Sisi Optimisme. Setiap
Negara apapun tidak bisa mandiri 100% tanpa berhubunan dengan Negara lain atau
dalam bahasa Thomas Merton, penulis spiritual Inggris “No man is island”. Artinya sudah sejak dari sononya, setiap manusia
harus hidup berdampingan dengan sesama yang lain, ia bukan sebuah pulau yang
tak berpenghuni. Demikian juga dengan Negara atau bangsa. Negara sekuat apapun,
ia tidak dapat hidup sendirian tanpa berhungan dengan Negara lain apalagi dunia
sekarang ini sudah makin global atau bahasanya Ohmae “Global Village”. Dunia internasional terutama dalam dunia
perdagangan atau bisanis sudah semacam “pasar
desa” bahkan ada yang bilang “pasar
kampung atau pasar dusun”.
Dalam
transaksi mekanisme pasar yang semakin bebas trsebut maka mau tidak mau, suka
tidak suka membutukan seperangkat hukum terutama hukum kontrak baik melibatkan
privat namun dalam kasus ini melibatkan publik sebab melibatkan antar Negara
lintas kawasan.
Sebagaimana
sudah diketahui publik bahwa hukum kontrak yang baik memiliki syarat dan asas
yang benar seperti adanya syarat kesepakatan tanpa paksaan; kecakapan untuk membuat
kontak (subjektif) dan syarat hal tertentu, objek tertentu dalam kontrak serta
ada kebebasan dan halal (objektif) sementara asas seperti konsensualisme,
kebebasan, berlaku undang-undang, kepercayaan, persamaan hak, kepastian dan
moral.
Melalui
syarat dan asas hukum dimaksud maka saya pun memiliki optimisme bahwa
perjanjian kerjasama ekonomi ASEAN khususnya Indonesia dengan China (ACFTA) memberikan kepastian hukum bagi
kedua kawasan untuk mengimplementasi berbagai tujuan mulia isi kontrak hukum
bersangkutan.

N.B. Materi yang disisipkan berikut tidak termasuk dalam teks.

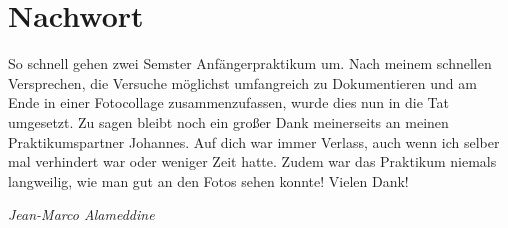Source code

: \section{Nachwort}
So schnell gehen zwei Semster Anfängerpraktikum um.
Nach meinem schnellen Versprechen, die Versuche möglichst umfangreich zu Dokumentieren und am Ende in einer Fotocollage zusammenzufassen, wurde dies nun in die Tat umgesetzt.
Zu sagen bleibt noch ein großer Dank meinerseits an meinen Praktikumspartner Johannes.
Auf dich war immer Verlass, auch wenn ich selber mal verhindert war oder weniger Zeit hatte.
Zudem war das Praktikum niemals langweilig, wie man gut an den Fotos sehen konnte!
Vielen Dank!

\textit{Jean-Marco Alameddine}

Tidak ada satu Negara atau kawasan yang dapat memanipulasi atau
monopoli dalam bidang ekonomi, politik dan budaya. Masing-masing pihak menahan
diri untuk terus mengangungkan kepastian hukum (kontrak) demi kebaikan bersama
(bonum commune). Saya pun optimis
bahwa hukum kontrak itu mengatur hubungan antar lintas kawasan yang saling
menguntugkan dan berkeadilan (fairness).
Dengan demikian tujuan mulia perjanjian dimaksud dapat dirasakan manfaatnya
bagi semua pihak yang terlibat terutama Indonesia dengan China.
Kepastian
hukum bisa mengatur lalu lintas berbagai bidang kehidupan secara pasti, tidak
ada keraguan, tidak manipulasi atau pun hidden
agenda dari berbagai Negara yang telah melakukan perjanjian atau kontrak
secara hukum dengan payung hukum yang pasti dan clear. Kepastian hukum membuat Negara-negara yang terlibat dalam
perjanjian dalam hubungan bidang apapun senantiasa mengutamakan kemanusiaan dan
harkat martabat manusia sebagai insan termulia di dunia.
Hubugan
bilateral ekonomi, sosial dan politik membuat manusia semakin bermartabat
melaui kepastian hukum yang dilaksanakan secara konsisten dan penuh komitmen. Hukum menjadi jembatan penengah apabila
terjadi perselisihan. Jalan keluar berbasis hukum yang benar dan adil tentu
semakin meningkatkan harkat dan martabat manusia yang sederajat.
b.
Sisi Pesimisme. Sebagaimana
sudah menjadi rahasia umum bahwa rumusan hukum itu memiliki syarat dan asas
yang berpayung pada kebenaran, keadilan dan berpihak pada fakta dan data
objektif. Rumusan hukum itu begitu indah dan mempesona untuk melindungi manusia
dari berbagai penyelewenangan, penindasan dan pemerkosaan hak-hak asasi
manusia. Rumusan hukum yang indah dan mempesona tersebut dimaksudkan agar semua
pihak atau manusia secara konsisten dan komitmen melaksanakan atau
mewujudkannya dalam kehidupan bersama apalagi lintas Negara. Namun apa daya
tangan tak sampai. Rumusan indah sebuah hukum yang jelas belum tentu dapat
dilaksanakan secara benar dan adil dalam kenyataannya. Selalu ada jurang yang
semakin lebar antara harapan dan kenyataan apalagi menyangkut kepastian hukum.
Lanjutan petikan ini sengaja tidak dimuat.